30 Ağustos 2017 09:30
A
a
Sütiş Eskişehir
24 Ağustos 2017 tarihinde Anadolu Gazetesi ile gazetenin internet sitesinde yayımlanan,“Verilen zam bir okka mürekkep parası değil” başlıklı yazıma Memur-Sen’e bağlı Sağlık-Sen Şube Başkanı Hasan Hüseyin Köksal özeleştiride bulunmuş...
“Toplu sözleşmelerin ana maddesi sadece maaş zamları değildir. Kamu çalışanlarının pek çok sorunu burada gündeme getirilir.

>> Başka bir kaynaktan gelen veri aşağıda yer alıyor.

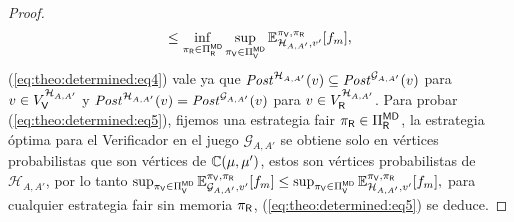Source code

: \begin{proof}
\begin{equation}
    \leq 
     \inf_{\pi_{\mathsf{R}} \in \Pi_{\mathsf{R}}^{\mathsf{M}\mathsf{D}}} \sup_{\pi_{\mathsf{V}} \in \Pi_{\mathsf{V}}^{\mathsf{M}\mathsf{D}}} \mathbb{E}_{\mathcal{H}_{A,A'},v'}^{\pi_{\mathsf{V}},\pi_{\mathsf{R}}}[f_{m}],
\end{equation}
(\ref{eq:theo:determined:eq4}) vale ya que $\mathit{Post}^{\mathcal{H}_{A,A'}}(v) \subseteq \mathit{Post}^{\mathcal{G}_{A,A'}}(v)$ para $v \in V^{\mathcal{H}_{A,A'}}_{\mathsf{V}}$ y
$\mathit{Post}^{\mathcal{H}_{A,A'}}(v) = \mathit{Post}^{\mathcal{G}_{A,A'}}(v)$ para $v \in V^{\mathcal{H}_{A,A'}}_{\mathsf{R}}$.  Para probar (\ref{eq:theo:determined:eq5}), fijemos una estrategia fair $\pi_{\mathsf{R}} \in \Pi_{\mathsf{R}}^{\mathsf{M} \mathsf{D}}$, la estrategia óptima para el Verificador en el juego $\mathcal{G}_{A,A'}$ se obtiene solo en vértices probabilistas que son vértices de $\mathbb{C}(\mu,\mu')$, estos son vértices probabilistas de $\mathcal{H}_{A,A'}$, por lo tanto 
$  \sup_{\pi_{\mathsf{V}} \in \Pi_{\mathsf{V}}^{\mathsf{M}\mathsf{D}}} \mathbb{E}_{\mathcal{G}_{A,A'},v'}^{\pi_{\mathsf{V}},\pi_{\mathsf{R}}}[f_{m}]
    \leq 
     \sup_{\pi_{\mathsf{V}} \in \Pi_{\mathsf{V}}^{\mathsf{M}\mathsf{D}}} \mathbb{E}_{\mathcal{H}_{A,A'},v'}^{\pi_{\mathsf{V}},\pi_{\mathsf{R}}}[f_{m}],$
para cualquier estrategia fair sin memoria $\pi_{\mathsf{R}}$,  (\ref{eq:theo:determined:eq5}) se deduce.


\end{proof}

Hükümetten maaş zamları ile birlikte sosyal zamlar, sosyal haklarının iyileştirilmesi de talep edilir. Maaş zammı konusunda istenilen olmamış olabilir” diyor…
Sağlık-Sen Başkanı Hasan Hüseyin Köksal’ın özeleştirisini aşağıda okuyacaksınız…

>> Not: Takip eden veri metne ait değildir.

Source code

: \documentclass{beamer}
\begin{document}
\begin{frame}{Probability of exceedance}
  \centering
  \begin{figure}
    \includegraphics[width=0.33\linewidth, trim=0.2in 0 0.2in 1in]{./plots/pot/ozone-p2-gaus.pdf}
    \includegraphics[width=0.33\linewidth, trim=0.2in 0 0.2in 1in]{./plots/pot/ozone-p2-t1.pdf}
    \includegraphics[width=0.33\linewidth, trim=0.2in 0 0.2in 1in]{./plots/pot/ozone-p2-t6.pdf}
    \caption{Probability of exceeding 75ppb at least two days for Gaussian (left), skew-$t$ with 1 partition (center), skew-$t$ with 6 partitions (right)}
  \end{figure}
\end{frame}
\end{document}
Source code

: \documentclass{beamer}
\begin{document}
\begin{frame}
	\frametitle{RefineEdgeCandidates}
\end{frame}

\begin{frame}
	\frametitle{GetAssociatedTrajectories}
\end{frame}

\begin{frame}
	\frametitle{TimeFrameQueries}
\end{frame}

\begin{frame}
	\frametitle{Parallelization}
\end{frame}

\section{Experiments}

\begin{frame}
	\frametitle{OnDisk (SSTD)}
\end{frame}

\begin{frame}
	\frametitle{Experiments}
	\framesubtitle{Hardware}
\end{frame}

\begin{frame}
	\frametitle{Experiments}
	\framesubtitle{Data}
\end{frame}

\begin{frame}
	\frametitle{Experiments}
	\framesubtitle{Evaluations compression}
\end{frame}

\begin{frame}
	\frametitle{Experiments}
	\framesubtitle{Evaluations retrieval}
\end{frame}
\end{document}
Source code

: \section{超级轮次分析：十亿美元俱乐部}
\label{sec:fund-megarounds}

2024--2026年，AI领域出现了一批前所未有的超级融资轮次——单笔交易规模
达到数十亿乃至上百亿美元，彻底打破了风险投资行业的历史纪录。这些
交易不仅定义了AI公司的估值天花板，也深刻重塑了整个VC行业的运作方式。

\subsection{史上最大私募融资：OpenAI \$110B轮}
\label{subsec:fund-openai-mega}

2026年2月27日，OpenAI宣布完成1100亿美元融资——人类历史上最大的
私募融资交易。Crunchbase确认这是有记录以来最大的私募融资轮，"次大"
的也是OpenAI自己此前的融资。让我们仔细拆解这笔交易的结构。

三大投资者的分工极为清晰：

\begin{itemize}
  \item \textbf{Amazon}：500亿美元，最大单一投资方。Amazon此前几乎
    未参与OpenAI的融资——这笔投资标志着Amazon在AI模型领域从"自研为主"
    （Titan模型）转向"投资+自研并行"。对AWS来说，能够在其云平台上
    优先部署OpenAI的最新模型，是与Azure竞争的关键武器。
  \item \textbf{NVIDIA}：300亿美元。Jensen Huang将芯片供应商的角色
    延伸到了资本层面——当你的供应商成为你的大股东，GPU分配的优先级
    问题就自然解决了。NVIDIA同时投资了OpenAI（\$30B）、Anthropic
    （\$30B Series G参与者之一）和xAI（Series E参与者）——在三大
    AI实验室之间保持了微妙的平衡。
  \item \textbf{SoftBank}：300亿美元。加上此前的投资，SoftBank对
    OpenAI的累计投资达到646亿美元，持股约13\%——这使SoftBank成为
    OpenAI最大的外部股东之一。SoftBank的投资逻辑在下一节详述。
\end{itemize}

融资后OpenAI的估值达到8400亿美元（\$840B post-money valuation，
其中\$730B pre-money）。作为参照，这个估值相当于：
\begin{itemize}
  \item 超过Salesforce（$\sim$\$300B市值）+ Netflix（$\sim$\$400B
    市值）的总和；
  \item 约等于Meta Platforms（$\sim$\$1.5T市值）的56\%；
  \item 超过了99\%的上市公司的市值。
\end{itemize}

Ama önce gelin yazımı özetleyerek bir hatırlayalım:
“Memur ve memur emeklilerinin 2018 ve 2019 yıllarındaki mali ve sosyal haklarının belirlendiği '4. Dönem Toplu Sözleşme Görüşmeleri' kapsamında hükümetle sendikalar arasında sağlanan uzlaşmaya Memur-Sen’in dışındaki tüm sendikalar ile Memur-Sen’e bağlı sendika üyeleri de büyük tepki gösterdiler…

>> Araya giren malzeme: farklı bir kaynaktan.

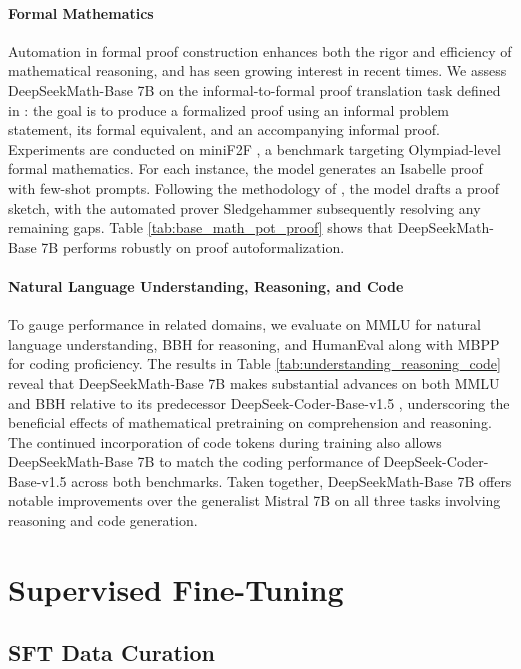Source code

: \begin{itemize}[topsep=0pt]
\paragraph{Formal Mathematics}

Automation in formal proof construction enhances both the rigor and efficiency of mathematical reasoning, and has seen growing interest in recent times. We assess DeepSeekMath-Base 7B on the informal-to-formal proof translation task defined in \citep{dsp_proof}: the goal is to produce a formalized proof using an informal problem statement, its formal equivalent, and an accompanying informal proof. Experiments are conducted on miniF2F \citep{minif2f}, a benchmark targeting Olympiad-level formal mathematics. For each instance, the model generates an Isabelle proof with few-shot prompts. Following the methodology of \cite{dsp_proof}, the model drafts a proof sketch, with the automated prover Sledgehammer \citep{sledgehammer} subsequently resolving any remaining gaps. Table \ref{tab:base_math_pot_proof} shows that DeepSeekMath-Base 7B performs robustly on proof autoformalization.

\paragraph{Natural Language Understanding, Reasoning, and Code}

To gauge performance in related domains, we evaluate on MMLU \citep{mmlu} for natural language understanding, BBH \citep{bbh} for reasoning, and HumanEval \citep{codex} along with MBPP \citep{mbpp} for coding proficiency. The results in Table \ref{tab:understanding_reasoning_code} reveal that DeepSeekMath-Base 7B makes substantial advances on both MMLU and BBH relative to its predecessor DeepSeek-Coder-Base-v1.5 \citep{deepseek-coder}, underscoring the beneficial effects of mathematical pretraining on comprehension and reasoning. The continued incorporation of code tokens during training also allows DeepSeekMath-Base 7B to match the coding performance of DeepSeek-Coder-Base-v1.5 across both benchmarks. Taken together, DeepSeekMath-Base 7B offers notable improvements over the generalist Mistral 7B \citep{mistral} on all three tasks involving reasoning and code generation.

\section{Supervised Fine-Tuning}

\subsection{SFT Data Curation}


\end{itemize}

Tepki göstermekte sonuna kadar haklılar…
Yüzde 0,5 puanlık artışa razı olanlar ne kadar kamu çalışanlarının hakkını savunduklarını ispatlamışlardır(!)
Hükümetin %3,5+3,5’luk teklifine, “Bu teklif elimize kalemi vermektedir ama içine mürekkebi koymamıştır” diyerek tepki gösterdiklerinde, bu duruşları kamu çalışanlarını umutlandırmıştı…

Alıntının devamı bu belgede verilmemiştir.